Socrates incurred the suspicion of atheism simply because he met the atheists on their own ground, encountering reason with reason, and because he betrayed a thorough acquaintance with the theories he set himself to refute. To describe his divinely sent warnings as a new-fangled religion was of course a misconception that a few words of explanation would dispel.

A pamphleteer who renewed the attack on Socrates some years after his death supported the charge of corrupting youth by the examples of Alcibiades and Critias. Both had been his pupils, and both had turned out badly; but as Xenophon truly observes, whatever influence Socrates exercised over them was used to keep them straight, not to lead them astray.

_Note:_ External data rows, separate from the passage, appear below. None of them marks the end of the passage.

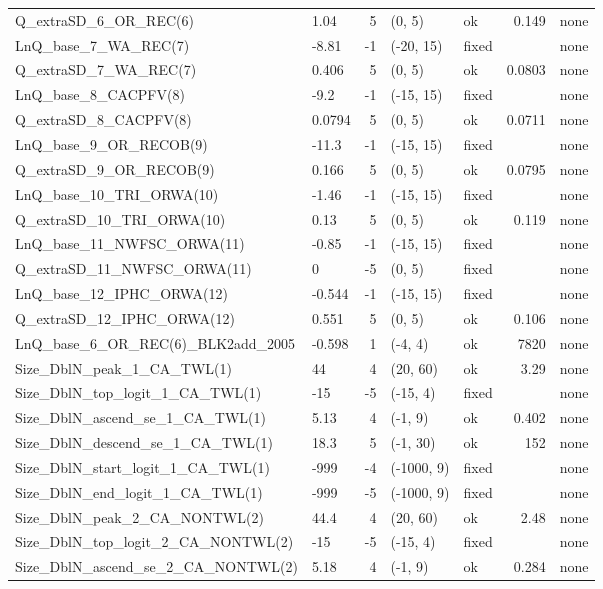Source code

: \documentclass[
]{scrartcl}
\begin{document}
\begin{landscape}
\begin{longtable}{llrllrl}
Q\_extraSD\_6\_OR\_REC(6) & 1.04 & 5 & (0, 5) & ok & 0.149 & none \\ 
LnQ\_base\_7\_WA\_REC(7) & -8.81 & -1 & (-20, 15) & fixed &  & none \\ 
Q\_extraSD\_7\_WA\_REC(7) & 0.406 & 5 & (0, 5) & ok & 0.0803 & none \\ 
LnQ\_base\_8\_CACPFV(8) & -9.2 & -1 & (-15, 15) & fixed &  & none \\ 
Q\_extraSD\_8\_CACPFV(8) & 0.0794 & 5 & (0, 5) & ok & 0.0711 & none \\ 
LnQ\_base\_9\_OR\_RECOB(9) & -11.3 & -1 & (-15, 15) & fixed &  & none \\ 
Q\_extraSD\_9\_OR\_RECOB(9) & 0.166 & 5 & (0, 5) & ok & 0.0795 & none \\ 
LnQ\_base\_10\_TRI\_ORWA(10) & -1.46 & -1 & (-15, 15) & fixed &  & none \\ 
Q\_extraSD\_10\_TRI\_ORWA(10) & 0.13 & 5 & (0, 5) & ok & 0.119 & none \\ 
LnQ\_base\_11\_NWFSC\_ORWA(11) & -0.85 & -1 & (-15, 15) & fixed &  & none \\ 
Q\_extraSD\_11\_NWFSC\_ORWA(11) & 0 & -5 & (0, 5) & fixed &  & none \\ 
LnQ\_base\_12\_IPHC\_ORWA(12) & -0.544 & -1 & (-15, 15) & fixed &  & none \\ 
Q\_extraSD\_12\_IPHC\_ORWA(12) & 0.551 & 5 & (0, 5) & ok & 0.106 & none \\ 
LnQ\_base\_6\_OR\_REC(6)\_BLK2add\_2005 & -0.598 & 1 & (-4, 4) & ok & 7820 & none \\ 
Size\_DblN\_peak\_1\_CA\_TWL(1) & 44 & 4 & (20, 60) & ok & 3.29 & none \\ 
Size\_DblN\_top\_logit\_1\_CA\_TWL(1) & -15 & -5 & (-15, 4) & fixed &  & none \\ 
Size\_DblN\_ascend\_se\_1\_CA\_TWL(1) & 5.13 & 4 & (-1, 9) & ok & 0.402 & none \\ 
Size\_DblN\_descend\_se\_1\_CA\_TWL(1) & 18.3 & 5 & (-1, 30) & ok & 152 & none \\ 
Size\_DblN\_start\_logit\_1\_CA\_TWL(1) & -999 & -4 & (-1000, 9) & fixed &  & none \\ 
Size\_DblN\_end\_logit\_1\_CA\_TWL(1) & -999 & -5 & (-1000, 9) & fixed &  & none \\ 
Size\_DblN\_peak\_2\_CA\_NONTWL(2) & 44.4 & 4 & (20, 60) & ok & 2.48 & none \\ 
Size\_DblN\_top\_logit\_2\_CA\_NONTWL(2) & -15 & -5 & (-15, 4) & fixed &  & none \\ 
Size\_DblN\_ascend\_se\_2\_CA\_NONTWL(2) & 5.18 & 4 & (-1, 9) & ok & 0.284 & none \\ 

\end{longtable}
\end{landscape}
\end{document}
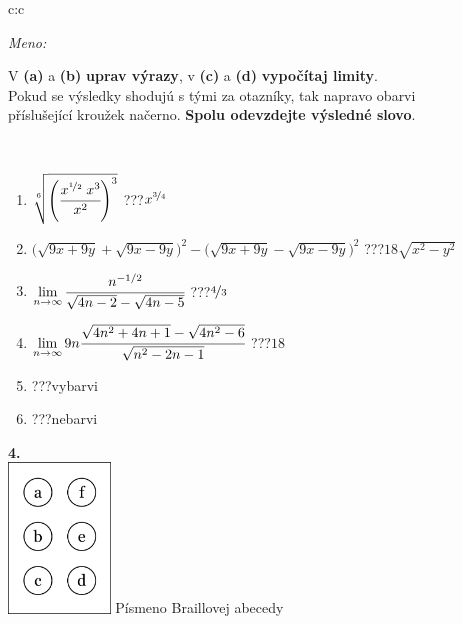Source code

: \documentclass[10pt]{report}
\begin{document}
\begin{tabular}{c:c}
\begin{minipage}[c][104.5mm][t]{0.5\linewidth}
\begin{center}
\textit{Meno:}\phantom{xxxxxxxxxxxxxxxxxxxxxxxxxxxxxxxxxxxxxxxxxxxxxxxxxxxxxxxxxxxxxxxxx}\\[5mm]
\begin{minipage}{0.95\linewidth}
\begin{center}
V \textbf{(a)} a \textbf{(b)} \textbf{uprav výrazy}, v \textbf{(c)} a \textbf{(d)} \textbf{vypočítaj limity}.\\Pokud se výsledky shodujú s tými za otazníky, tak napravo obarvi\\příslušející kroužek načerno. \textbf{Spolu odevzdejte výsledné slovo}.
\end{center}
\end{minipage}
\\[1mm]
\begin{minipage}{0.79\linewidth}
\begin{center}
\begin{varwidth}{\linewidth}
\begin{enumerate}
\small
\item $\sqrt[6]{\left(\cfrac{x^{\nicefrac{1}{2}}\;x^{3}}{x^{2}}\right)^{3}}$\quad \dotfill\; ???\;\dotfill \quad $x^{\nicefrac{3}{4}}$
\item {\footnotesize{\scriptsize$\big(\sqrt{9x+9y}+\sqrt{9x-9y}\big)^2-\big(\sqrt{9x+9y}-\sqrt{9x-9y}\big)^2$}\quad \dotfill\; ???\;\dotfill \quad $18\sqrt{x^2-y^2}$}
\item $\lim\limits_{n\to\infty}\cfrac{n^{-1/2}}{\sqrt{4n-2}-\sqrt{4n-5}}$\quad \dotfill\; ???\;\dotfill \quad $\nicefrac{4}{3}$
\item $\lim\limits_{n\to\infty}9n\cfrac{\sqrt{4n^2+4n+1}-\sqrt{4n^2-6}}{\sqrt{n^2-2n-1}}$\quad \dotfill\; ???\;\dotfill \quad $18$
\item \quad \dotfill\; ???\;\dotfill \quad vybarvi
\item \quad \dotfill\; ???\;\dotfill \quad nebarvi
\end{enumerate}
\end{varwidth}
\end{center}
\end{minipage}
\begin{minipage}{0.20\linewidth}
\begin{center}
{\Huge\bfseries 4.} \\[2mm]
\includegraphics[height=40mm]{../images/braille.png}
{\small Písmeno Braillovej abecedy}
\end{center}
\end{minipage}
\end{center}
\end{minipage}
%
\end{tabular}
\end{document}
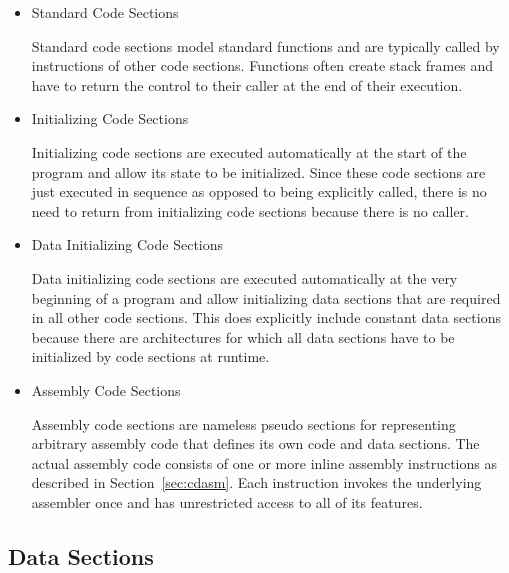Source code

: \begin{itemize}

\item Standard Code Sections\alignright{}\nopagebreak

Standard code sections model standard functions and are typically called by instructions of other code sections.
Functions often create stack frames and have to return the control to their caller at the end of their execution.

\item Initializing Code Sections\alignright{}\nopagebreak

Initializing code sections are executed automatically at the start of the program and allow its state to be initialized.
Since these code sections are just executed in sequence as opposed to being explicitly called, there is no need to return from initializing code sections because there is no caller.

\item Data Initializing Code Sections\alignright{}\nopagebreak

Data initializing code sections are executed automatically at the very beginning of a program and allow initializing data sections that are required in all other code sections.
This does explicitly include constant data sections because there are architectures for which all data sections have to be initialized by code sections at runtime.

\item Assembly Code Sections\alignright{}\nopagebreak

Assembly code sections are nameless pseudo sections for representing arbitrary assembly code that defines its own code and data sections.
The actual assembly code consists of one or more inline assembly instructions as described in Section~\ref{sec:cdasm}.
Each instruction invokes the underlying assembler once and has unrestricted access to all of its features.

\end{itemize}

\subsection{Data Sections}

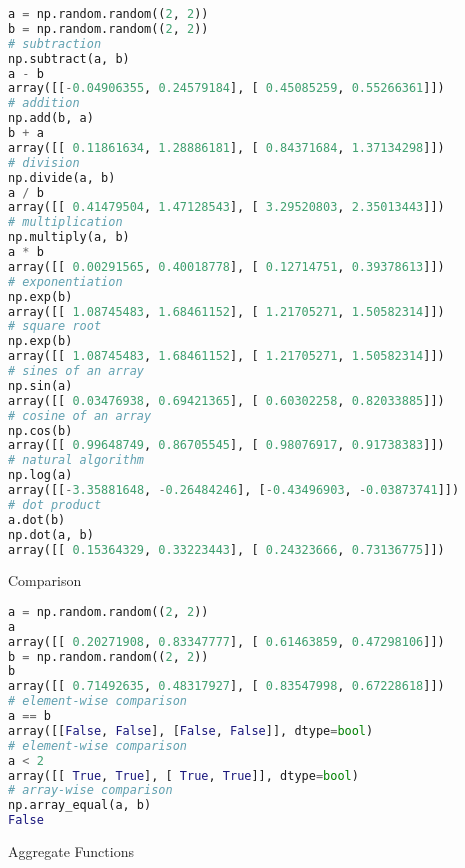 \begin{lstlisting}[language=Python]
a = np.random.random((2, 2))
b = np.random.random((2, 2))
# subtraction
np.subtract(a, b)
a - b
array([[-0.04906355, 0.24579184], [ 0.45085259, 0.55266361]])
# addition
np.add(b, a)
b + a
array([[ 0.11861634, 1.28886181], [ 0.84371684, 1.37134298]])
# division
np.divide(a, b)
a / b
array([[ 0.41479504, 1.47128543], [ 3.29520803, 2.35013443]])
# multiplication
np.multiply(a, b)
a * b
array([[ 0.00291565, 0.40018778], [ 0.12714751, 0.39378613]])
# exponentiation
np.exp(b)
array([[ 1.08745483, 1.68461152], [ 1.21705271, 1.50582314]])
# square root
np.exp(b)
array([[ 1.08745483, 1.68461152], [ 1.21705271, 1.50582314]])
# sines of an array
np.sin(a)
array([[ 0.03476938, 0.69421365], [ 0.60302258, 0.82033885]])
# cosine of an array
np.cos(b)
array([[ 0.99648749, 0.86705545], [ 0.98076917, 0.91738383]])
# natural algorithm
np.log(a)
array([[-3.35881648, -0.26484246], [-0.43496903, -0.03873741]])
# dot product
a.dot(b)
np.dot(a, b)
array([[ 0.15364329, 0.33223443], [ 0.24323666, 0.73136775]])
\end{lstlisting}

Comparison

\begin{lstlisting}[language=Python]
a = np.random.random((2, 2))
a
array([[ 0.20271908, 0.83347777], [ 0.61463859, 0.47298106]])
b = np.random.random((2, 2))
b
array([[ 0.71492635, 0.48317927], [ 0.83547998, 0.67228618]])
# element-wise comparison
a == b
array([[False, False], [False, False]], dtype=bool)
# element-wise comparison
a < 2
array([[ True, True], [ True, True]], dtype=bool)
# array-wise comparison
np.array_equal(a, b)
False
\end{lstlisting}

Aggregate Functions

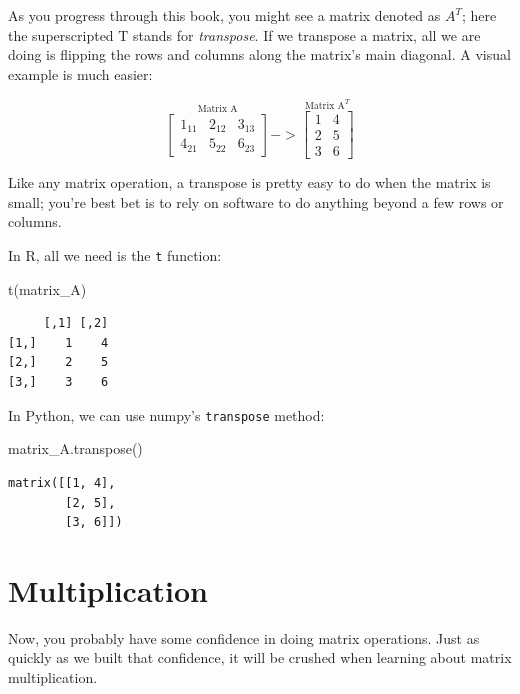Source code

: \documentclass[
  letterpaper,
]{krantz}
\newenvironment{Shaded}{}{}
\newcommand{\FunctionTok}[1]{\textcolor[rgb]{0.02,0.16,0.49}{#1}}
\newcommand{\NormalTok}[1]{#1}
\begin{document}
As you progress through this book, you might see a matrix denoted as
\(A^T\); here the superscripted T stands for \emph{transpose}. If we
transpose a matrix, all we are doing is flipping the rows and columns
along the matrix's main diagonal. A visual example is much easier:

\[
\stackrel{\mbox{Matrix A}}{
\begin{bmatrix}
1_{11} & 2_{12} & 3_{13}\\
4_{21} & 5_{22} & 6_{23}
\end{bmatrix}
}
->
\stackrel{\mbox{Matrix A}^T}{
\begin{bmatrix}
1 & 4 \\
2 & 5 \\
3 & 6
\end{bmatrix}
}
\]

Like any matrix operation, a transpose is pretty easy to do when the
matrix is small; you're best bet is to rely on software to do anything
beyond a few rows or columns.

In R, all we need is the \texttt{t} function:

\begin{Shaded}
\begin{Highlighting}[]
\FunctionTok{t}\NormalTok{(matrix\_A)}
\end{Highlighting}
\end{Shaded}

\begin{verbatim}
     [,1] [,2]
[1,]    1    4
[2,]    2    5
[3,]    3    6
\end{verbatim}

In Python, we can use numpy's \texttt{transpose} method:

\begin{Shaded}
\begin{Highlighting}[]
\NormalTok{matrix\_A.transpose()}
\end{Highlighting}
\end{Shaded}

\begin{verbatim}
matrix([[1, 4],
        [2, 5],
        [3, 6]])
\end{verbatim}

\section{Multiplication}\label{multiplication}

Now, you probably have some confidence in doing matrix operations. Just
as quickly as we built that confidence, it will be crushed when learning
about matrix multiplication.
\end{document}
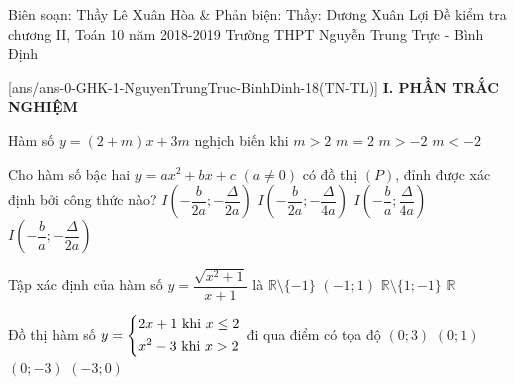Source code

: \begin{name}
{Biên soạn: Thầy Lê Xuân Hòa \& Phản biện: Thầy:  Dương Xuân Lợi}
		{Đề kiểm tra chương II, Toán 10 năm 2018-2019 Trường THPT Nguyễn Trung Trực - Bình Định}
	\end{name}
	\setcounter{ex}{0}\setcounter{bt}{0}
	[ans/ans-0-GHK-1-NguyenTrungTruc-BinhDinh-18(TN-TL)]
\noindent\textbf{I. PHẦN TRẮC NGHIỆM}
\begin{ex}%
Hàm số $y=(2+m)x +3m$ nghịch biến khi
	\choice
	{$m>2$}
	{$m=2$}
	{$m>-2$}
	{\True $m<-2$}
\end{ex}

\begin{ex}%
Cho hàm số bậc hai $y =ax^2 +bx +c $ $(a\ne 0)$ có đồ thị $(P)$, đỉnh được xác định bởi công thức nào?
	\choice
	{$I\left(-\dfrac{b}{2a}; -\dfrac{\Delta}{2a}\right)$}
	{\True $I\left( -\dfrac{b}{2a}; -\dfrac{\Delta}{4a}\right)$}
	{$I\left( -\dfrac{b}{a}; \dfrac{\Delta}{4a}\right)$}
	{$I\left( -\dfrac{b}{a}; -\dfrac{\Delta}{2a}\right)$}
\end{ex}

\begin{ex}%
Tập xác định của hàm số $y=\dfrac{\sqrt{x^2+1}}{x+1}$ là
	\choice
	{\True $\mathbb{R}\setminus \{-1\}$}
	{$(-1;1)$}
	{$\mathbb{R}\setminus \{1; -1\}$}
	{$\mathbb{R}$}
\end{ex}

\begin{ex}%
Đồ thị hàm số $y=\left\{\begin{aligned}&2x+1\,\, \text{khi } x\le 2 \\& x^2 -3\,\, \text{khi } x>2\end{aligned}\right.$ đi qua điểm có tọa độ
	\choice
	{$(0;3)$}
	{\True $(0;1)$}
	{$(0;-3)$}
	{$(-3;0)$}
\end{ex}

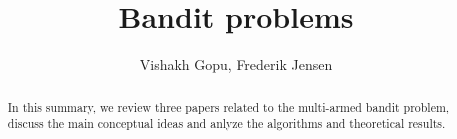 \documentclass[letterpaper]{article}
\title{Bandit problems}
\author{Vishakh Gopu,  Frederik Jensen} %
\begin{document}
\maketitle

\begin{abstract}
  In this summary, we review three papers related to the multi-armed bandit problem, discuss
  the main conceptual ideas and anlyze the algorithms and theoretical results. 
\end{abstract}


\unskip

\unskip

\unskip

\unskip

\unskip
%



\appendix
\end{document}
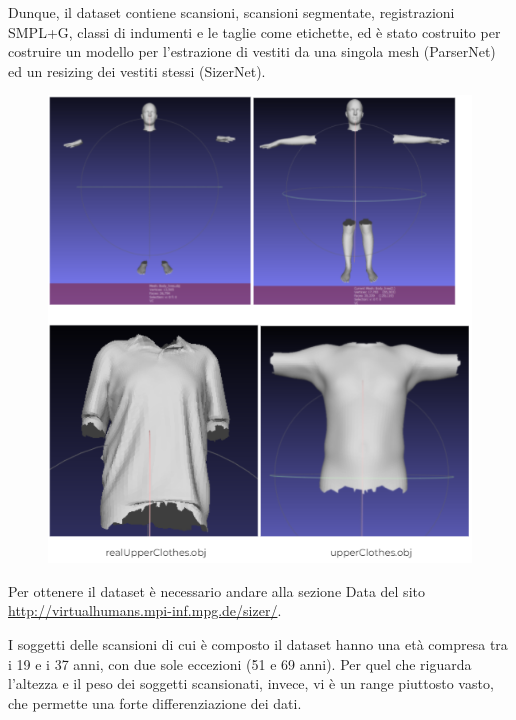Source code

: \medskip

Dunque, il dataset contiene scansioni, scansioni segmentate, registrazioni SMPL+G, classi di indumenti e le taglie come etichette, ed è stato costruito per costruire un modello per l’estrazione di vestiti da una singola mesh (ParserNet) ed un resizing dei vestiti stessi (SizerNet).

\newpage

\begin{figure}[ht!]
  \centering
  \includegraphics[scale=0.9]{Images/SizerPic/Sizer1.5.png}
    \label{fig:Sizer1.5}
\end{figure}

\medskip

Per ottenere il dataset è necessario andare alla sezione Data del sito \url{http://virtualhumans.mpi-inf.mpg.de/sizer/}.

\medskip

I soggetti delle scansioni di cui è composto il dataset hanno una età compresa tra i 19 e i 37 anni, con due sole eccezioni (51 e 69 anni). Per quel che riguarda l’altezza e il peso dei soggetti scansionati, invece, vi è un range piuttosto vasto, che permette una forte differenziazione dei dati.

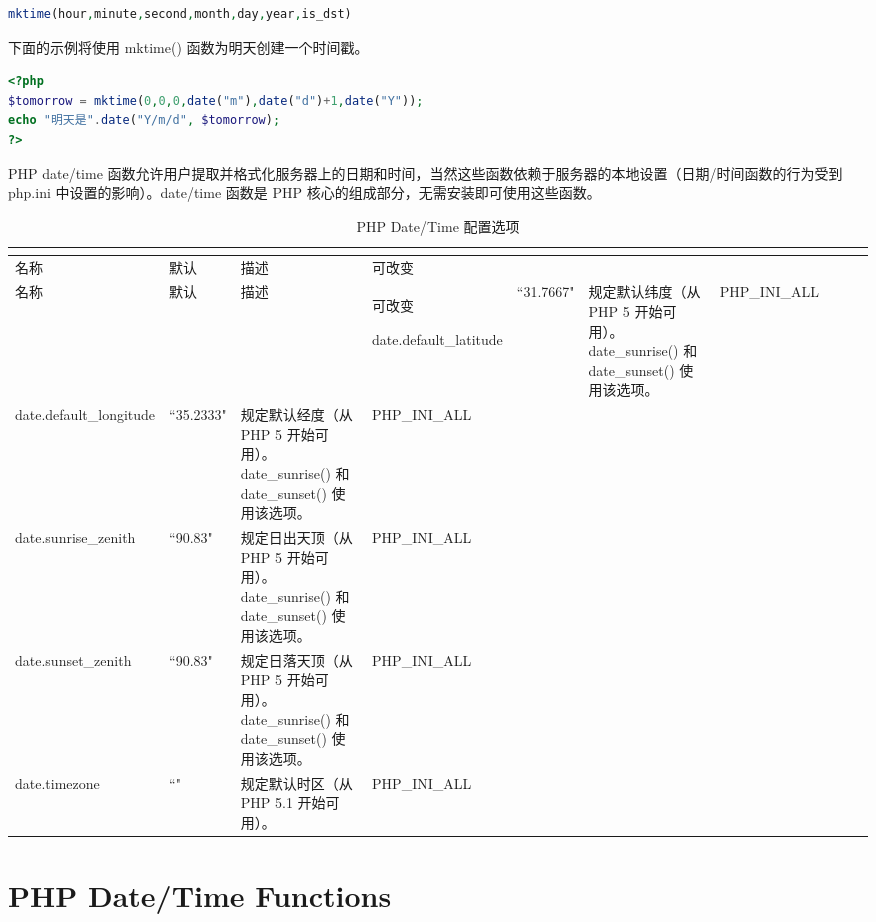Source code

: \begin{lstlisting}[language=PHP]
mktime(hour,minute,second,month,day,year,is_dst)
\end{lstlisting}

下面的示例将使用 mktime() 函数为明天创建一个时间戳。


\begin{lstlisting}[language=PHP]
<?php
$tomorrow = mktime(0,0,0,date("m"),date("d")+1,date("Y"));
echo "明天是".date("Y/m/d", $tomorrow);
?>
\end{lstlisting}

PHP date/time 函数允许用户提取并格式化服务器上的日期和时间，当然这些函数依赖于服务器的本地设置（日期/时间函数的行为受到 php.ini 中设置的影响）。date/time 函数是 PHP 核心的组成部分，无需安装即可使用这些函数。


\begin{longtable}{|m{90pt}|m{40pt}|m{180pt}|m{60pt}|}
\tabularnewline\hline
名称	&默认	&描述	&可改变
\endhead

\caption{PHP Date/Time 配置选项}\\
\hline
名称	&默认	&描述	&可改变
\endfirsthead

\endfoot

\endlastfoot

\hline
date.default\_latitude	 &``31.7667"	&规定默认纬度（从 PHP 5 开始可用）。date\_sunrise() 和 date\_sunset() 使用该选项。	&PHP\_INI\_ALL\\
\hline
date.default\_longitude	&``35.2333"	&规定默认经度（从 PHP 5 开始可用）。date\_sunrise() 和 date\_sunset() 使用该选项。	&PHP\_INI\_ALL\\
\hline
date.sunrise\_zenith		&``90.83"	&规定日出天顶（从 PHP 5 开始可用）。date\_sunrise() 和 date\_sunset() 使用该选项。	&PHP\_INI\_ALL\\
\hline
date.sunset\_zenith		&``90.83"	&规定日落天顶（从 PHP 5 开始可用）。date\_sunrise() 和 date\_sunset() 使用该选项。	&PHP\_INI\_ALL\\
\hline
date.timezone			&``"	&规定默认时区（从 PHP 5.1 开始可用）。	&PHP\_INI\_ALL\\
\hline
\end{longtable}






\section{PHP Date/Time Functions}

Plato's account of his master's trial and death is a historical romance; but the main facts may be taken as faithfully related. The court which sat in judgment on Socrates consisted of 501 citizens chosen by lot. It seems to have made a bad impression on many of these persons that the old philosopher appealed to their reason instead of humbly throwing himself on their mercy, which in Xenophon's opinion would have insured his acquittal.

Condemned by a small majority, and invited to propose a lighter penalty than the capital sentence demanded by his accuser, Socrates began by suggesting that maintenance at the public expense in the Prytaneum would be the proper recompense for the services he had rendered to the State. Then, waiving this claim as impracticable, he offered to pay a fine of thirty minae (about £122), as his friends would be willing to make up that much money among them. On a second vote the fearless old man was condemned to death, eighty of those who had pronounced him innocent now going over to the side of the majority.

It so happened that the condemnation fell at a time when, owing to the absence of a sacred mission sent to Delos, no capital sentence could be carried out at Athens. This gave a respite of thirty days to Socrates, who, had he chosen, might have profited by the delay to make his escape from prison. Everything had in fact been arranged for the purpose by his friends, but he refused to avail himself of their offers, on the ground that it would have involved disobedience to the laws. Accordingly on the expiration of the fatal term, after a last conversation with his followers, Socrates cheerfully met death in the way humanely prescribed at Athens, by swallowing a draught of hemlock.

We owe it to the method and the example of this heroic sage, first, that philosophy has ever since centred in the study of mind rather than in the study of matter; and also that it has been understood to demand, so far as human frailty permits, a realisation in its teachers' lives of the ideal that their moral theories set up. Hence the later schools of Greek philosophy, while more largely indebted to the Ionian cosmologists and to the Sophists than to Socrates for their speculative principles, exhibit in the character and attitude of their founders and chief representatives the unmistakable impress of his commanding personality.

Benn, Alfred William. Early Greek Philosophy. Archibald Constable & Co, 1908.